*Exercise instructions*
In the entries below, find the line with "- As **RedPhone**" and print exactly every line from there up to and including the line with "1:** Begin the", with no other lines.

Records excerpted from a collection
++++
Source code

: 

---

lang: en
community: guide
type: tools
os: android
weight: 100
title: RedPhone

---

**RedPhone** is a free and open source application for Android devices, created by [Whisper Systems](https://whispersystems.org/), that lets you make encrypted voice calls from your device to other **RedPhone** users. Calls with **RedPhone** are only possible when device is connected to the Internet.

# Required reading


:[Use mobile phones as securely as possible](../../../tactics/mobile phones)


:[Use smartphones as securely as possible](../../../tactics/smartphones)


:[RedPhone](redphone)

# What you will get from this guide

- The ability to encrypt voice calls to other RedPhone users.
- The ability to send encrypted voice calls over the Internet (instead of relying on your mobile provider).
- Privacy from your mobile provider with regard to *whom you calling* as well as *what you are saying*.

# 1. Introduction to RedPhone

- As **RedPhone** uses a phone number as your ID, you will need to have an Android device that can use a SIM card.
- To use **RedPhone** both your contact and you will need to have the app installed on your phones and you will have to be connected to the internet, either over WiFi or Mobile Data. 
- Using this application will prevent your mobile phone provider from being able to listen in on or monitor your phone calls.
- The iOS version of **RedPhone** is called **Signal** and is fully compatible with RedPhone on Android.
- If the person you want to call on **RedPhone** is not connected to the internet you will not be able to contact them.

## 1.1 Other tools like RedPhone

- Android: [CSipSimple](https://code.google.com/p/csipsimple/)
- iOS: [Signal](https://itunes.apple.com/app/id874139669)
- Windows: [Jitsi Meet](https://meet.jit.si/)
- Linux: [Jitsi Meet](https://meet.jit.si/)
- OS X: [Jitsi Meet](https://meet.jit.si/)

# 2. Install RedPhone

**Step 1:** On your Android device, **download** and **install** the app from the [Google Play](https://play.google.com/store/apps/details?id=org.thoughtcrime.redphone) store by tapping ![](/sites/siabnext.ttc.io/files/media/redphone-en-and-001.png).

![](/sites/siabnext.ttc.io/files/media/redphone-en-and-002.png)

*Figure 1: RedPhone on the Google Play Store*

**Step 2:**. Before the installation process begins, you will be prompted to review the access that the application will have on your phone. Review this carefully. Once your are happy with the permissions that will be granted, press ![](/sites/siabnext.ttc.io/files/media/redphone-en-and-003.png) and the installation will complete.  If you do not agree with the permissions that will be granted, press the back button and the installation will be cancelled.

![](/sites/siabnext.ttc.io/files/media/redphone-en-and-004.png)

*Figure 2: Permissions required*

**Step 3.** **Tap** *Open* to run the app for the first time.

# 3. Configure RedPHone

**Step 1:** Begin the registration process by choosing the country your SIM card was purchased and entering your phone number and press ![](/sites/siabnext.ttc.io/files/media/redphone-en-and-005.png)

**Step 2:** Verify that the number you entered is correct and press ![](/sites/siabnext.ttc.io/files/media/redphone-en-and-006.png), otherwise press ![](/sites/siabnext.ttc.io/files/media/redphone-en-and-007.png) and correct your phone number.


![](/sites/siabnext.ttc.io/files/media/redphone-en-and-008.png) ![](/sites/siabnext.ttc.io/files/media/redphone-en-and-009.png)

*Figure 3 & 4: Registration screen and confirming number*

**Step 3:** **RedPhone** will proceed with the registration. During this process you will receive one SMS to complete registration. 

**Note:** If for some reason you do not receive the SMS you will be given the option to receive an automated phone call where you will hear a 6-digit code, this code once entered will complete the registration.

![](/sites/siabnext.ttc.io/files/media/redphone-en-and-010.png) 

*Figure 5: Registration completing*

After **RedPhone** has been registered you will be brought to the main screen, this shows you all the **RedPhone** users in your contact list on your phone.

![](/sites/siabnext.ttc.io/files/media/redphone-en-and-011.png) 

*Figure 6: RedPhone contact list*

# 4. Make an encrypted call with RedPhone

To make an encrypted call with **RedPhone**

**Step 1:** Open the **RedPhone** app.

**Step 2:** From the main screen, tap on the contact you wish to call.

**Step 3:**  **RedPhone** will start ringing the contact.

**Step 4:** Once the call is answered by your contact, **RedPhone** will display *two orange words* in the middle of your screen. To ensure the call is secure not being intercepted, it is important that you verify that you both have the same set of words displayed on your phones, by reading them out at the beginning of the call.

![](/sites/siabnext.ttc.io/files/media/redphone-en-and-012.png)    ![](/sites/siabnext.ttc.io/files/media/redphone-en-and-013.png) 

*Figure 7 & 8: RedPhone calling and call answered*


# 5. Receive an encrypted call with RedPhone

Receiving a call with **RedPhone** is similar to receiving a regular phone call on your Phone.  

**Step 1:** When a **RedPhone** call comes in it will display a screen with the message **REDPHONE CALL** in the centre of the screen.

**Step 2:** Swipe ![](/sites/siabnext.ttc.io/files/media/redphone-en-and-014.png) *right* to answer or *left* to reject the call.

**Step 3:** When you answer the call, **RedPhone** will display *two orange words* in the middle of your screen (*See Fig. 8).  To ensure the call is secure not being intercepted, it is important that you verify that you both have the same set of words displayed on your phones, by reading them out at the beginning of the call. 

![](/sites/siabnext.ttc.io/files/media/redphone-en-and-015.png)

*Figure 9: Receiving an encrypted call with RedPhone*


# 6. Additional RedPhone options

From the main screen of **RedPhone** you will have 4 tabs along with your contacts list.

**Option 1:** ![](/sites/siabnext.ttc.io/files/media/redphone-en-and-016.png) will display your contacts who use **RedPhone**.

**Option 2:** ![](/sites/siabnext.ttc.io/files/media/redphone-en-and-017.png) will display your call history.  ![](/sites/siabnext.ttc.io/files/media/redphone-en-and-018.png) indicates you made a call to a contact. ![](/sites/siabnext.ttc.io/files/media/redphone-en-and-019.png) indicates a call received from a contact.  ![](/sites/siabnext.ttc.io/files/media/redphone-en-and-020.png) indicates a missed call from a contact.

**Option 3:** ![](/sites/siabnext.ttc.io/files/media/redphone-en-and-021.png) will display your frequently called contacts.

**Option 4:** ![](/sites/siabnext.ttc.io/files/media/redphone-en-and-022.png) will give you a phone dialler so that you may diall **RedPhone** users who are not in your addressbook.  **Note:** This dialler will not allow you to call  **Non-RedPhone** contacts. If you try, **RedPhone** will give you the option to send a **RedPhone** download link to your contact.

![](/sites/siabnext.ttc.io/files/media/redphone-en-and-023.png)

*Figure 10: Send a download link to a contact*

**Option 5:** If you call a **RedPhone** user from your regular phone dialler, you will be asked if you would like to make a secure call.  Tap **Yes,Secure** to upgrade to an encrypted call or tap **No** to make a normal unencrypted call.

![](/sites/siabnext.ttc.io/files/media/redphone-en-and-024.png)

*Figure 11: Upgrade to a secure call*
++++
*Reply*
- As **RedPhone** uses a phone number as your ID, you will need to have an Android device that can use a SIM card.
- To use **RedPhone** both your contact and you will need to have the app installed on your phones and you will have to be connected to the internet, either over WiFi or Mobile Data. 
- Using this application will prevent your mobile phone provider from being able to listen in on or monitor your phone calls.
- The iOS version of **RedPhone** is called **Signal** and is fully compatible with RedPhone on Android.
- If the person you want to call on **RedPhone** is not connected to the internet you will not be able to contact them.

## 1.1 Other tools like RedPhone

- Android: [CSipSimple](https://code.google.com/p/csipsimple/)
- iOS: [Signal](https://itunes.apple.com/app/id874139669)
- Windows: [Jitsi Meet](https://meet.jit.si/)
- Linux: [Jitsi Meet](https://meet.jit.si/)
- OS X: [Jitsi Meet](https://meet.jit.si/)

# 2. Install RedPhone

**Step 1:** On your Android device, **download** and **install** the app from the [Google Play](https://play.google.com/store/apps/details?id=org.thoughtcrime.redphone) store by tapping ![](/sites/siabnext.ttc.io/files/media/redphone-en-and-001.png).

![](/sites/siabnext.ttc.io/files/media/redphone-en-and-002.png)

*Figure 1: RedPhone on the Google Play Store*

**Step 2:**. Before the installation process begins, you will be prompted to review the access that the application will have on your phone. Review this carefully. Once your are happy with the permissions that will be granted, press ![](/sites/siabnext.ttc.io/files/media/redphone-en-and-003.png) and the installation will complete.  If you do not agree with the permissions that will be granted, press the back button and the installation will be cancelled.

![](/sites/siabnext.ttc.io/files/media/redphone-en-and-004.png)

*Figure 2: Permissions required*

**Step 3.** **Tap** *Open* to run the app for the first time.

# 3. Configure RedPHone

**Step 1:** Begin the registration process by choosing the country your SIM card was purchased and entering your phone number and press ![](/sites/siabnext.ttc.io/files/media/redphone-en-and-005.png)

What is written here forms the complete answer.